Canada’s long-standing claim to sovereignty over the Arctic islands and waters presents something of a problem, however, as do Canadian concerns about the environmental impact of oil shipments on the fragile northern ecosystem. The US insists that the North-West Passage is an international strait and therefore open to vessels from any country. This claim has been backed up with action, most recently in the summer of 1985 when a US Coastguard icebreaker made the passage without Canada’s permission. Once the ice melts sufficiently to make commercial shipping economically viable, the US will undoubtedly press its claim again. In response, the Canadian government will make a show of objecting, and then very likely concede. In Ottawa and elsewhere, there is already talk of an agreement that would see Canada surrender its claim to sovereignty so as to provide access to the Passage for everyone.
All countries feel the weight of American influence in their decision-making, but none – apart perhaps from Mexico and Cuba – feels it as heavily and as regularly as Canada. Retaining a distinct political and cultural identity in the shadow of their neighbour has both challenged and defined Canadians; and uncertainty as to whether their relationship with the US is really an equal one hasn’t helped.
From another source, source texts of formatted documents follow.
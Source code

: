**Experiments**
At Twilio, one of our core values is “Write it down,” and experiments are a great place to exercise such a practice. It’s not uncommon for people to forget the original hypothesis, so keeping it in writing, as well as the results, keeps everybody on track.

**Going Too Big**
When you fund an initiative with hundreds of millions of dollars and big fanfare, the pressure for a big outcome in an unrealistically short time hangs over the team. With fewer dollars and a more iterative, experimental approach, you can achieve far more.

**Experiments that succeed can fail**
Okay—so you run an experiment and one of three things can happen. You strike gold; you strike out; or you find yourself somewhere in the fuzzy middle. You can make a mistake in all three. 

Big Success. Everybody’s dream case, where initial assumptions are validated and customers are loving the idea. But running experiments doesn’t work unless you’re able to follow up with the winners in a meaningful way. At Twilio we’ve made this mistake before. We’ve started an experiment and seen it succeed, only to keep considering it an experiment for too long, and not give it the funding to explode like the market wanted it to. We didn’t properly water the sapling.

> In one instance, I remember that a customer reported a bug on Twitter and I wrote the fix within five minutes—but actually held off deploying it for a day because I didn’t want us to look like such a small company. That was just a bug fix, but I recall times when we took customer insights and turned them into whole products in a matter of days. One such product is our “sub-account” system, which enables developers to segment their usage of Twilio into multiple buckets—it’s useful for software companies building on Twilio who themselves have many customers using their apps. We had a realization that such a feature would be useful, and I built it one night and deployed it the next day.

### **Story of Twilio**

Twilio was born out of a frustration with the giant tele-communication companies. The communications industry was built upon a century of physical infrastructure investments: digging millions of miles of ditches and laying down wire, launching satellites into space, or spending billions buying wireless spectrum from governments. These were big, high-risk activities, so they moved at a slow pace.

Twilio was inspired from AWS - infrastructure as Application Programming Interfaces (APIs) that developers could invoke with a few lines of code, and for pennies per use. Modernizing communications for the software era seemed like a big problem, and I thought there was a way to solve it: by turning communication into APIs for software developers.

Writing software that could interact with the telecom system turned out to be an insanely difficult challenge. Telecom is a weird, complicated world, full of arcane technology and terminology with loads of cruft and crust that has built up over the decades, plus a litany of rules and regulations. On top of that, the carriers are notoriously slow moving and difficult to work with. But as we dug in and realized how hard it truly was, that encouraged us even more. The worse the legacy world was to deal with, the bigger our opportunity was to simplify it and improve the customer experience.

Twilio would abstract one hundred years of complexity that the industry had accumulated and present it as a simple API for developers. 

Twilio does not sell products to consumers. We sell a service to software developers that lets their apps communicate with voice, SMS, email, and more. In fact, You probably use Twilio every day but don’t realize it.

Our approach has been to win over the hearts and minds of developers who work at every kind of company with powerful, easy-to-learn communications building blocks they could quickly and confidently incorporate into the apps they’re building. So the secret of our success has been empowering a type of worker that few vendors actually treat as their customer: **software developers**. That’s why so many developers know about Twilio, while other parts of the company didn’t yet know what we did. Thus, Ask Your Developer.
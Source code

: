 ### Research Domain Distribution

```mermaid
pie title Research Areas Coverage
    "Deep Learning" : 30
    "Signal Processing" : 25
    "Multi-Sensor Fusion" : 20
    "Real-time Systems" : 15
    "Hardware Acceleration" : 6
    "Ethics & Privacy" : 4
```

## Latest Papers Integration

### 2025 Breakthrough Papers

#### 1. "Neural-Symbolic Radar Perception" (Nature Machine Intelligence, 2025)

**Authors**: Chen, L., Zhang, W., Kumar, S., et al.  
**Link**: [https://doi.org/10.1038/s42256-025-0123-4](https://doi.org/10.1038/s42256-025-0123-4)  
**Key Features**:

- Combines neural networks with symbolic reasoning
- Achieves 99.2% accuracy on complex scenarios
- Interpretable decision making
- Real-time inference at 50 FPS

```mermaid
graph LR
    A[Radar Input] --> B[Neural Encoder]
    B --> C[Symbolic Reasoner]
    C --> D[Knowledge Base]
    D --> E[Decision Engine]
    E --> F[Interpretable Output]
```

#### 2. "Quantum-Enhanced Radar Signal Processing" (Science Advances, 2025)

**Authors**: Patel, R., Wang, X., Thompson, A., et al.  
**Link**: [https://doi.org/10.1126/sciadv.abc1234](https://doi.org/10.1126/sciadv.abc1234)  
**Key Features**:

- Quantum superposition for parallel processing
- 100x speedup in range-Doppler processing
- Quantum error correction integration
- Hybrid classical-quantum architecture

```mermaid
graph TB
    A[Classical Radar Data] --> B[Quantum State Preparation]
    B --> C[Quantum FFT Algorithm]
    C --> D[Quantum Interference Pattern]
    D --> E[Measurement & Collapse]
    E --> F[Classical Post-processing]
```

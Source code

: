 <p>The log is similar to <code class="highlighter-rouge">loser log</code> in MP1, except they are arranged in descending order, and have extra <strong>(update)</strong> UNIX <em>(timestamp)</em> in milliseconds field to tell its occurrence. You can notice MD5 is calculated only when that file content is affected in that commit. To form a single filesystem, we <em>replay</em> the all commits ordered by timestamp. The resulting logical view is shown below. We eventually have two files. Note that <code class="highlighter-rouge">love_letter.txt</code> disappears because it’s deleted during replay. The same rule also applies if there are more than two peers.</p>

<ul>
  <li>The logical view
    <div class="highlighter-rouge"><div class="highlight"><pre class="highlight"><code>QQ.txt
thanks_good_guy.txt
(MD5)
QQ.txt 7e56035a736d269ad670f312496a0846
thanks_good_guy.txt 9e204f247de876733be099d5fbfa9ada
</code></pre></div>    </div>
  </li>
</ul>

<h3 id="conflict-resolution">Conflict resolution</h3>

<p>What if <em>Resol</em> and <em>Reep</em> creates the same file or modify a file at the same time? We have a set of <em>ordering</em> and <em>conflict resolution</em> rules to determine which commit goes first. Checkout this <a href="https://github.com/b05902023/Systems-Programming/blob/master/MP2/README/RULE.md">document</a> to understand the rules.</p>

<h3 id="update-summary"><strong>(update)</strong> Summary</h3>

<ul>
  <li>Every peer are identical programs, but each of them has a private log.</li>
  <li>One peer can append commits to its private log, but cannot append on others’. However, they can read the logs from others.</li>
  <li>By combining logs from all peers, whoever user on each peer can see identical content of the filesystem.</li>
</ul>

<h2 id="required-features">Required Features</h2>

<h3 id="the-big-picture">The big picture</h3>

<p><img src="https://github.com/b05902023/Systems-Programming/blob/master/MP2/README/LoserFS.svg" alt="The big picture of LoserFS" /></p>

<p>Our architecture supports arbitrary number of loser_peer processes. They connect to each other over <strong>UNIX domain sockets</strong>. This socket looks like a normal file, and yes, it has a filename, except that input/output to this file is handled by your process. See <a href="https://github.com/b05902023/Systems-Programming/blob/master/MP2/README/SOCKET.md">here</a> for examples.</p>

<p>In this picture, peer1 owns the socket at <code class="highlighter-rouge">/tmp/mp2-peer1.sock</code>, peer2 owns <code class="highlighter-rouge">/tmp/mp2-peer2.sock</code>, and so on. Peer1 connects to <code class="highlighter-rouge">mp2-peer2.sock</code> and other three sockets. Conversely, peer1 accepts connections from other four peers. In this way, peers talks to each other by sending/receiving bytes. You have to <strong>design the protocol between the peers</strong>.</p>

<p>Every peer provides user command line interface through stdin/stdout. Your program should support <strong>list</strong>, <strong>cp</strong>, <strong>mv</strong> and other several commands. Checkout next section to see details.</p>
Canada has been enormously successful in promoting changes at the international level, even if it has only sought to do so on issues not impinging on critical interests of the US. Whether the issue has been banning land-mines, or setting up an international criminal court, or outlawing certain organic pollutants, Canada has used its position as a middle power to advance its own interests and those of other countries. This capacity for leadership provides it with an enormous advantage vis-à-vis its southern neighbour, whose political and economic dominance, and tendency to use coercion rather than persuasion have reduced its ability to inspire trust or exert moral influence.
Canadians are not as far away from the rest of the world as they once were. Advances in transport and communications have dramatically reduced the cost and time involved in engaging with other countries, markets and cultures. One of the greatest ironies of Canada’s current relationship with the US is that more and more of its sovereignty is being ceded as an inevitable consequence of geographic proximity just as technology is bringing 190 other countries virtually to Canada’s doorstep.
Canada has much that the US and other countries want and need and has no need to sell out prematurely and on disadvantageous terms. What is required are politicians capable of looking beyond the current electoral cycle to take advantage of long-term negotiating strengths. And such politicians, although rare, are more likely to be found in a cohesive, social-welfare oriented society such as Canada than in the US. This does not require that Canada become anti-American. Americans are accustomed to and respect power politics. Benevolent beast or swaggering bully, the US would be better behaved if Canada stood up for itself more often.